=== Section Start ===

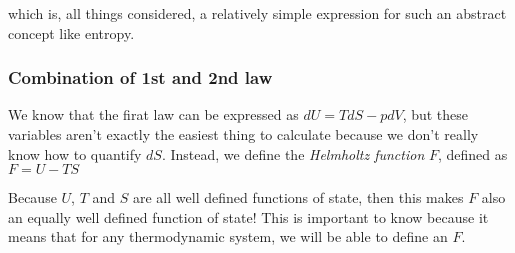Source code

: which is, all things considered, a relatively simple expression for such an abstract concept like entropy. 

\subsubsection*{Combination of 1st and 2nd law}

We know that the firat law can be expressed as $dU = T dS - pdV$, but these variables aren't exactly the easiest thing to calculate because we don't really know how to quantify $dS$. Instead, we define the \textit{Helmholtz function} $F$, defined as $F = U - TS$

\begin{insight*}{}
    Because $U$, $T$ and $S$ are all well defined functions of state, then this makes $F$ also an equally well defined function of state! This is important to know because it means that for any thermodynamic system, we will be able to define an $F$. 
\end{insight*}

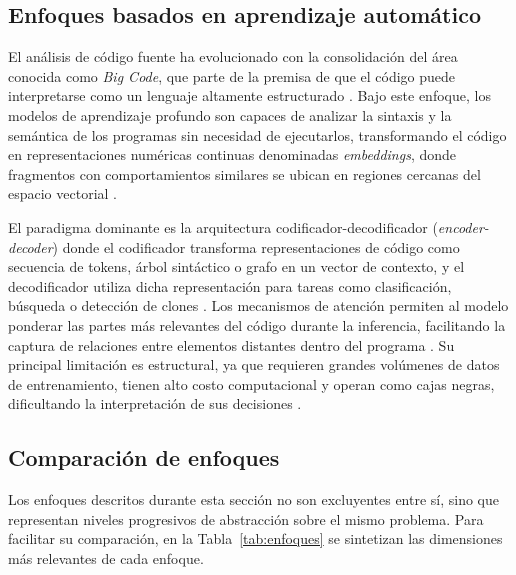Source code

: \subsection{Enfoques basados en aprendizaje automático}

El análisis de código fuente ha evolucionado con la consolidación del área 
conocida como \textit{Big Code}, que parte de la premisa de que el código 
puede interpretarse como un lenguaje altamente estructurado 
\cite{Le2021DeepLearning}. Bajo este enfoque, los modelos de aprendizaje 
profundo son capaces de analizar la sintaxis y la semántica de los programas 
sin necesidad de ejecutarlos, transformando el código en representaciones 
numéricas continuas denominadas \textit{embeddings}, donde fragmentos con 
comportamientos similares se ubican en regiones cercanas del espacio 
vectorial \cite{Le2021DeepLearning, Alon2018Code2Vec}.

El paradigma dominante es la arquitectura codificador-decodificador 
(\textit{encoder-decoder}) donde el codificador transforma representaciones de código como 
secuencia de tokens, árbol sintáctico o grafo en un vector de contexto, 
y el decodificador utiliza dicha representación para tareas como 
clasificación, búsqueda o detección de clones \cite{Le2021DeepLearning}. 
Los mecanismos de atención permiten al modelo ponderar las partes más 
relevantes del código durante la inferencia, facilitando la captura de 
relaciones entre elementos distantes dentro del programa 
\cite{Alon2018Code2Vec}. Su principal limitación es estructural, ya que requieren 
grandes volúmenes de datos de entrenamiento, tienen alto costo 
computacional y operan como cajas negras, dificultando la interpretación 
de sus decisiones \cite{Le2021DeepLearning, Alon2018Code2Vec}.

\subsection{Comparación de enfoques}

Los enfoques descritos durante esta sección no son excluyentes entre sí, sino que representan niveles progresivos de abstracción sobre el mismo problema. Para facilitar su comparación, en la Tabla~\ref{tab:enfoques} se sintetizan las dimensiones más relevantes de cada enfoque.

=== Section End ===

» Problem statement
Using the data above, reproduce exactly the lines from the line that contains "modelos de aprendizaje" through the line that contains "Los mecanismos de", including both.

» Written answer
\cite{Le2021DeepLearning}. Bajo este enfoque, los modelos de aprendizaje 
profundo son capaces de analizar la sintaxis y la semántica de los programas 
sin necesidad de ejecutarlos, transformando el código en representaciones 
numéricas continuas denominadas \textit{embeddings}, donde fragmentos con 
comportamientos similares se ubican en regiones cercanas del espacio 
vectorial \cite{Le2021DeepLearning, Alon2018Code2Vec}.

El paradigma dominante es la arquitectura codificador-decodificador 
(\textit{encoder-decoder}) donde el codificador transforma representaciones de código como 
secuencia de tokens, árbol sintáctico o grafo en un vector de contexto, 
y el decodificador utiliza dicha representación para tareas como 
clasificación, búsqueda o detección de clones \cite{Le2021DeepLearning}. 
Los mecanismos de atención permiten al modelo ponderar las partes más 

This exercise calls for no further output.